Когда монастырь пропал из зеркала заднего вида, я свернул на юго-восток. Дядя Пачи, занятый своей ногой, поздно заметил, что мы едем не в больницу. Когда он спохватился, мне пришлось вырубить его четырьмя ударами рукоятки пистолета. Я не стал слишком удаляться от дороги, в этом не было необходимости.
Я пожалел, что у меня было не больше часа; задержаться было бы неосторожно. Не важно; как говорил педик Кресенсио, цитируя своего собрата Бальтазара Грациана: «Хорошее в два раза лучше, если оно кратко».
Мой маленький арсенал устрашения находился в полуразрушенном доме, который я обнаружил во время своих прогулок, простом одноэтажном строении, служившем полицейским постом, откуда жандармы неизвестно что контролировали: ведь рядом не было ни единой деревни и даже пустынное шоссе проходило в двух километрах на северо-восток.
Я спрятал джип за самой высокой стеной, лучше всего сохранившейся.
Среди развалин поста лежал брезентовый мешок, куда я положил свои зловещие инструменты.

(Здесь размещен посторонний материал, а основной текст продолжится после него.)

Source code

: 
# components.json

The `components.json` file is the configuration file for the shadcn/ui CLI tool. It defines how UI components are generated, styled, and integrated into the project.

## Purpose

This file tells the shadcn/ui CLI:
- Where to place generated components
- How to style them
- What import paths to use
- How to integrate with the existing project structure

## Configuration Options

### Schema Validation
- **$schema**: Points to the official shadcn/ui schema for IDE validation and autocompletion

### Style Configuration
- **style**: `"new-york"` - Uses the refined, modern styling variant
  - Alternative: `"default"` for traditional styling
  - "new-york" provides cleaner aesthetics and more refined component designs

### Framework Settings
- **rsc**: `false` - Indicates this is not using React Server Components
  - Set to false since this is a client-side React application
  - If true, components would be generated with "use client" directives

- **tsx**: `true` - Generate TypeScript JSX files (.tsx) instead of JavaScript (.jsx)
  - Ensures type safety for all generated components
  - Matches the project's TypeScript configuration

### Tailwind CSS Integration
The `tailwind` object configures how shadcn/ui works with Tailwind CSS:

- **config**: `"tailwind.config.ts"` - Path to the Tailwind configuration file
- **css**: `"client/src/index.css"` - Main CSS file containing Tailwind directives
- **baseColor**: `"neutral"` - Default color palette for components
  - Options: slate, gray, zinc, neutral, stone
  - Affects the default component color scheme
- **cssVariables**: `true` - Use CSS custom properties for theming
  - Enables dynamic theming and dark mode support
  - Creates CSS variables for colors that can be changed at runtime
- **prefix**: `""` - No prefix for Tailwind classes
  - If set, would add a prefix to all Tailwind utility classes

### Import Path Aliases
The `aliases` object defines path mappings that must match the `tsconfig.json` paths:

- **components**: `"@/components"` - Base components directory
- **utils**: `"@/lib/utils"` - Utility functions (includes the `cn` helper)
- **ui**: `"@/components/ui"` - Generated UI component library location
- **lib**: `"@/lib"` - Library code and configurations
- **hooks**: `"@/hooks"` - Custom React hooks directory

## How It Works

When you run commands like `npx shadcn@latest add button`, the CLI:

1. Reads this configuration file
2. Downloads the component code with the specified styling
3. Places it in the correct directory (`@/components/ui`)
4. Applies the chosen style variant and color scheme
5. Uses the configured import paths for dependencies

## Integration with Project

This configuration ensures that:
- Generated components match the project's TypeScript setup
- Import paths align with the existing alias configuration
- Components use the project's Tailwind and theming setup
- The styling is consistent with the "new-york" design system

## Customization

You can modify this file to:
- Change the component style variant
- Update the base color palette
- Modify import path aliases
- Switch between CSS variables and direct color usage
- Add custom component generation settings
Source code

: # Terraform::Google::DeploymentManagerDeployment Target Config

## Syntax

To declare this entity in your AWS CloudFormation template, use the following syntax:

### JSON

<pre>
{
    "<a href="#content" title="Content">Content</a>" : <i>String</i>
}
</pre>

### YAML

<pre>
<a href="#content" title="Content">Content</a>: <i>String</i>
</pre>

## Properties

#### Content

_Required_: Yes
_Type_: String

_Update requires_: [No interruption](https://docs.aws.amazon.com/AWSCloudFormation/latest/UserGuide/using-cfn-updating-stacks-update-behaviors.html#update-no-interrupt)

Я связал дядю Пачи по рукам и ногам и заткнул ему рот кляпом. Когда я надавил веревкой на сломанную ногу, боль привела его в чувство.
Мне повезло: не нужно было потом искать «заместителя» самому себе. В сохранившейся части дома, куда я волоком оттащил дядю Пачи, спал после тайной попойки бомж-бербер почти моего роста. Приблизившись на достаточное расстояние и увидев его лицо, я удивленно застыл.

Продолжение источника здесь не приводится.